Work order:
Copy out each line below containing "outras".

Supplied records:
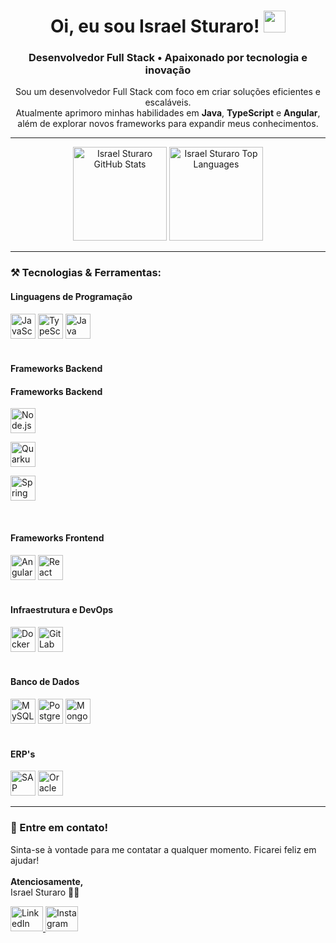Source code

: <!-- Título e breve descrição -->
<h1 align="center">Oi, eu sou Israel Sturaro! <img src="https://media.giphy.com/media/hvRJCLFzcasrR4ia7z/giphy.gif" width="35"></h1>
<h3 align="center">Desenvolvedor Full Stack • Apaixonado por tecnologia e inovação</h3>

<!-- Sobre mim / Apresentação -->
<p align="center">
  Sou um desenvolvedor Full Stack com foco em criar soluções eficientes e escaláveis. <br>
  Atualmente aprimoro minhas habilidades em <strong>Java</strong>, <strong>TypeScript</strong> e <strong>Angular</strong>, além de explorar novos frameworks para expandir meus conhecimentos.
</p>

---

<!-- Badges e Status do GitHub -->
<div align="center">
  <!-- Estatísticas -->
  <img 
       src="https://github-readme-stats.vercel.app/api?username=Israelsturaro&show_icons=true&theme=dracula&include_all_commits=true&count_private=true" 
       height="150" 
       alt="Israel Sturaro GitHub Stats" 
  />
  <!-- Linguagens mais usadas -->
  <img 
       src="https://github-readme-stats.vercel.app/api/top-langs?username=Israelsturaro&layout=compact&theme=dracula&langs_count=5" 
       height="150" 
       alt="Israel Sturaro Top Languages" 
  />
</div>

---

<!-- Habilidades e Ferramentas -->
<h3 align="left">⚒️ Tecnologias & Ferramentas:</h3>

<!-- Linguagens de Programação -->
<h4>Linguagens de Programação</h4>
<div align="left">
  <img src="https://cdn.jsdelivr.net/gh/devicons/devicon/icons/javascript/javascript-original.svg" height="40" alt="JavaScript logo" />
  <img src="https://cdn.jsdelivr.net/gh/devicons/devicon/icons/typescript/typescript-original.svg" height="40" alt="TypeScript logo" />
  <img src="https://cdn.jsdelivr.net/gh/devicons/devicon/icons/java/java-original.svg" height="40" alt="Java logo" />
  <!-- Adicione outras linguagens que você utiliza -->
</div>

<br>

<!-- Frameworks Backend -->
<h4>Frameworks Backend</h4>
<h4>Frameworks Backend</h4>
<div align="left">
  <!-- Node.js -->
  <img 
       src="https://cdn.jsdelivr.net/gh/devicons/devicon/icons/nodejs/nodejs-original.svg" 
       height="40" 
       alt="Node.js logo" 
  />

  <img 
       src="https://cdn.jsdelivr.net/gh/devicons/devicon/icons/quarkus/quarkus-original.svg" 
       height="40" 
       alt="Quarkus logo" 
  />
  
  <img 
       src="https://cdn.jsdelivr.net/gh/devicons/devicon/icons/spring/spring-original.svg" 
       height="40" 
       alt="Spring logo" 
  />
</div>


<br>

<!-- Frameworks Frontend -->
<h4>Frameworks Frontend</h4>
<div align="left">
  <img src="https://cdn.jsdelivr.net/gh/devicons/devicon/icons/angularjs/angularjs-original.svg" height="40" alt="Angular logo" />
  <!-- Exemplo para React -->
  <img src="https://cdn.jsdelivr.net/gh/devicons/devicon/icons/react/react-original.svg" height="40" alt="React logo" />
  <!-- Exemplo para Vue.js -->
</div>

<br>

<!-- Infraestrutura e DevOps -->
<h4>Infraestrutura e DevOps</h4>
<div align="left">
  <img src="https://cdn.jsdelivr.net/gh/devicons/devicon/icons/docker/docker-original.svg" height="40" alt="Docker logo" />
  <!-- Exemplo para GitLab CI -->
  <img src="https://cdn.jsdelivr.net/gh/devicons/devicon/icons/gitlab/gitlab-original.svg" height="40" alt="GitLab logo" />
  <!-- Adicione outras tecnologias DevOps que você utiliza -->
</div>

<br>

<!-- Banco de Dados -->
<h4>Banco de Dados</h4>
<div align="left">
  <img src="https://cdn.jsdelivr.net/gh/devicons/devicon/icons/mysql/mysql-original.svg" height="40" alt="MySQL logo" />
  <img src="https://cdn.jsdelivr.net/gh/devicons/devicon/icons/postgresql/postgresql-original.svg" height="40" alt="PostgreSQL logo" />
  <img src="https://cdn.jsdelivr.net/gh/devicons/devicon/icons/mongodb/mongodb-original.svg" height="40" alt="MongoDB logo" />
  <!-- Adicione outros bancos de dados que você utiliza -->
</div>

<br>

<!-- ERPs -->
<h4>ERP's</h4>
<div align="left">
  <!-- Exemplo para SAP -->
  <img src="https://upload.wikimedia.org/wikipedia/commons/5/59/SAP_2011_logo.svg" height="40" alt="SAP logo" />
  <!-- Exemplo para Oracle -->
  <img src="https://cdn.jsdelivr.net/gh/devicons/devicon/icons/oracle/oracle-original.svg" height="40" alt="Oracle logo" />
  <!-- Adicione outros ERPs ou ferramentas comerciais que você utiliza -->
</div>

---

<!-- Contato -->
<h3 align="left">📩 Entre em contato!</h3>
<p align="left">
  Sinta-se à vontade para me contatar a qualquer momento. Ficarei feliz em ajudar! <br><br>
  <strong>Atenciosamente,</strong><br>
  Israel Sturaro 👨‍💻
</p>

<div align="left">
  <!-- LinkedIn -->
  <a href="https://www.linkedin.com/in/israel-sturaro-620760286/" target="_blank">
    <img 
         src="https://raw.githubusercontent.com/maurodesouza/profile-readme-generator/master/src/assets/icons/social/linkedin/default.svg" 
         width="52" 
         height="40" 
         alt="LinkedIn logo" 
    />
  </a>
  
  <!-- Instagram -->
  <a href="https://www.instagram.com/israelsturaro/" target="_blank">
    <img 
         src="https://raw.githubusercontent.com/maurodesouza/profile-readme-generator/master/src/assets/icons/social/instagram/default.svg" 
         width="52" 
         height="40" 
         alt="Instagram logo" 
    />
  </a>
  <!-- Adicione outros links, se desejar -->
</div>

Response to the exercise:
  <!-- Adicione outras linguagens que você utiliza -->
  <!-- Adicione outras tecnologias DevOps que você utiliza -->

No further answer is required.